**Directions**. The entries below contain a stretch that opens with the line containing "- EXTRA BASIC SUCCESS: Quick Action." and closes with the line containing "- Input area"; set down that stretch exactly, both ends included, and nothing else.

**Material supplied**.

◆ ◆ ◆ ◆ ◆ ◆ ◆

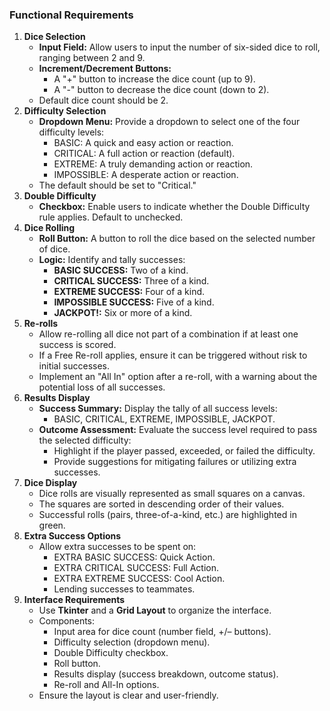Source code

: ### Functional Requirements
1. **Dice Selection** 
    - **Input Field:** Allow users to input the number of six-sided dice to roll, ranging between 2 and 9.
    - **Increment/Decrement Buttons:**
        - A "+" button to increase the dice count (up to 9).
        - A "-" button to decrease the dice count (down to 2).
    - Default dice count should be 2.
2. **Difficulty Selection**
    - **Dropdown Menu:** Provide a dropdown to select one of the four difficulty levels:
        - BASIC: A quick and easy action or reaction.
        - CRITICAL: A full action or reaction (default).
        - EXTREME: A truly demanding action or reaction.
        - IMPOSSIBLE: A desperate action or reaction.
    - The default should be set to "Critical."
3. **Double Difficulty**
    - **Checkbox:** Enable users to indicate whether the Double Difficulty rule applies. Default to unchecked.
4. **Dice Rolling**
    - **Roll Button:** A button to roll the dice based on the selected number of dice.
    - **Logic:** Identify and tally successes:
        - **BASIC SUCCESS:** Two of a kind.
        - **CRITICAL SUCCESS:** Three of a kind.
        - **EXTREME SUCCESS:** Four of a kind.
        - **IMPOSSIBLE SUCCESS:** Five of a kind.
        - **JACKPOT!:** Six or more of a kind.
5. **Re-rolls**
    - Allow re-rolling all dice not part of a combination if at least one success is scored.
    - If a Free Re-roll applies, ensure it can be triggered without risk to initial successes.
    - Implement an "All In" option after a re-roll, with a warning about the potential loss of all successes.
6. **Results Display**
    - **Success Summary:** Display the tally of all success levels:
        - BASIC, CRITICAL, EXTREME, IMPOSSIBLE, JACKPOT.
    - **Outcome Assessment:** Evaluate the success level required to pass the selected difficulty:
        - Highlight if the player passed, exceeded, or failed the difficulty.
        - Provide suggestions for mitigating failures or utilizing extra successes.
7. **Dice Display**
    - Dice rolls are visually represented as small squares on a canvas.
    - The squares are sorted in descending order of their values.
    - Successful rolls (pairs, three-of-a-kind, etc.) are highlighted in green.
7. **Extra Success Options**
    - Allow extra successes to be spent on:
        - EXTRA BASIC SUCCESS: Quick Action.
        - EXTRA CRITICAL SUCCESS: Full Action.
        - EXTRA EXTREME SUCCESS: Cool Action.
        - Lending successes to teammates.
8. **Interface Requirements**
    - Use **Tkinter** and a **Grid Layout** to organize the interface.
    - Components:
        - Input area for dice count (number field, +/– buttons).
        - Difficulty selection (dropdown menu).
        - Double Difficulty checkbox.
        - Roll button.
        - Results display (success breakdown, outcome status).
        - Re-roll and All-In options.
    - Ensure the layout is clear and user-friendly.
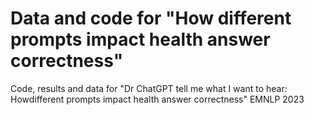 # Data and code for "How different prompts impact health answer correctness"

Code, results and data for "Dr ChatGPT tell me what I want to hear: Howdifferent prompts impact health answer correctness" EMNLP 2023
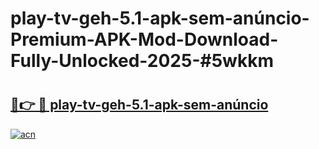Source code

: # play-tv-geh-5.1-apk-sem-anúncio-Premium-APK-Mod-Download-Fully-Unlocked-2025-#5wkkm

# <h2><a href="https://bedroomkl.my?title=play-tv-geh-5.1-apk-sem-anúncio&ref=1AP">🔗👉 🔴 play-tv-geh-5.1-apk-sem-anúncio</a></h2>

[![acn](https://github.com/user-attachments/assets/0f9c940e-d8b0-45ae-aac7-cd30a18b3e1c)](https://bedroomkl.my?title=play-tv-geh-5.1-apk-sem-anúncio&ref=1AP)

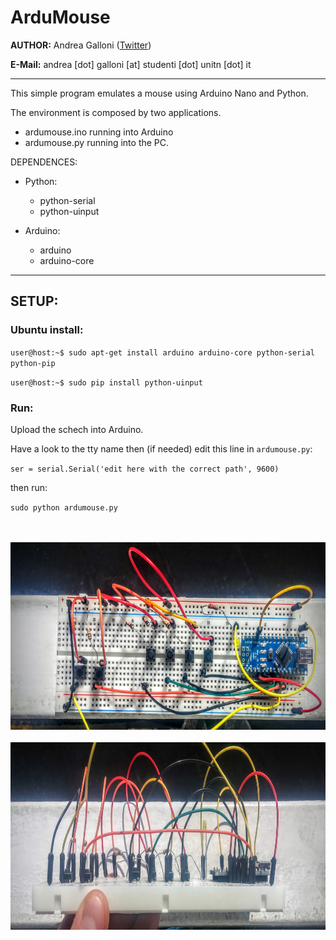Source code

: # ArduMouse

**AUTHOR:** Andrea Galloni ([Twitter](https://twitter.com/andreagalloni92))

**E-Mail:** andrea [dot] galloni [at] studenti [dot] unitn [dot] it

---

This simple program emulates a mouse using Arduino Nano and Python.

The environment is composed by two applications.
+  ardumouse.ino running into Arduino
+  ardumouse.py running into the PC.

DEPENDENCES:
  + Python:
    + python-serial
    + python-uinput

  + Arduino:
    + arduino
    + arduino-core
---

## SETUP:

### Ubuntu install:

` user@host:~$ sudo apt-get install arduino arduino-core python-serial python-pip `

` user@host:~$ sudo pip install python-uinput `

### Run:

Upload the schech into Arduino.

Have a look to the tty name then (if needed) edit this line in `ardumouse.py`:

`ser = serial.Serial('edit here with the correct path', 9600)`

then run:

` sudo python ardumouse.py `

<p align="center">
  <br/><br/>
    <img src="imgs/top.jpg" height="300">
  <br/><br/>
    <img src="imgs/profile.jpg" height="300">
</p>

◆ ◆ ◆ ◆ ◆ ◆ ◆

**The completed task**.
        - EXTRA BASIC SUCCESS: Quick Action.
        - EXTRA CRITICAL SUCCESS: Full Action.
        - EXTRA EXTREME SUCCESS: Cool Action.
        - Lending successes to teammates.
8. **Interface Requirements**
    - Use **Tkinter** and a **Grid Layout** to organize the interface.
    - Components:
        - Input area for dice count (number field, +/– buttons).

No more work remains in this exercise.